Each antibody-RBD combination was challenged by all the other antibodies one by one to see which would co-bind to the RBD at an overlapping but distinct epitope. The presence of almost identical or distinct epitopes was discernible by the wavelength shift in the pattern of interference.
This paired-antibody study showed which antibodies bind to the same epitope. This gave rise to four groups based on epitope recognition. These four groups were also classifiable by the similarity observed in their sequences.
The researchers also chose to use the antibody CR3022, which targets an epitope on the RBD to identify further the epitopes recognized by the selected mAbs. Using a recombinant version of CR3022 loaded with RBD, along with the selected mAbs, they identified three antibodies (MD17, MD29, and MD63) which fail to bind to the RBD-linked CR3022 epitope in the presence of CR3022. This indicates that their binding sites fall within this epitope.

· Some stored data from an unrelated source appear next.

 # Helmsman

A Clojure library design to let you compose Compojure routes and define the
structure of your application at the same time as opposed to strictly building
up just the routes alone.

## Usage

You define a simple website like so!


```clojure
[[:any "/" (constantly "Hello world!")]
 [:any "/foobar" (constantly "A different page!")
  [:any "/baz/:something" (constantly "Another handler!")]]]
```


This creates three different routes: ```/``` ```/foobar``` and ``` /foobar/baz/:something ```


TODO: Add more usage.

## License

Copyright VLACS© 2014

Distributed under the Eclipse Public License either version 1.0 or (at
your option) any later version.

The ability of these three antibodies to neutralize the virus was tested, and it was found that only two out of three were neutralizing, though all had homologous sequences. The reason for the missing antibody maybe its reduced affinity for the epitope compared to the other two. They note that CR3022 is also a non-neutralizing antibody for the same reason.

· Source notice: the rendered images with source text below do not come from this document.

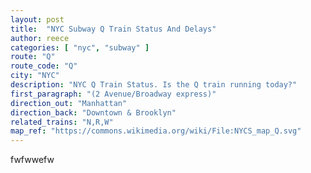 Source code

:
 ```yaml
---
layout: post
title:  "NYC Subway Q Train Status And Delays"
author: reece
categories: [ "nyc", "subway" ]
route: "Q"
route_code: "Q"
city: "NYC"
description: "NYC Q Train Status. Is the Q train running today?"
first_paragraph: "(2 Avenue/Broadway express)"
direction_out: "Manhattan"
direction_back: "Downtown & Brooklyn"
related_trains: "N,R,W"
map_ref: "https://commons.wikimedia.org/wiki/File:NYCS_map_Q.svg"
---
```


fwfwwefw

The study has thus resulted in the isolation and further description of the characteristics of a set of human SARS-CoV-2 neutralizing antibodies that bind four different epitopes on the RBD. Neutralizing antibodies are valuable for the treatment of exposed individuals as well as to treat human infections caused by CoVs.
These could, therefore, be developed into efficient preventive or therapeutic agents. The difference in target epitopes also shows the potential to combine these antibodies to enhance treatment and prevent the risk of the emergence of escape mutants.
bioRxiv publishes preliminary scientific reports that are not peer-reviewed and, therefore, should not be regarded as conclusive, guide clinical practice/health-related behavior, or treated as established information.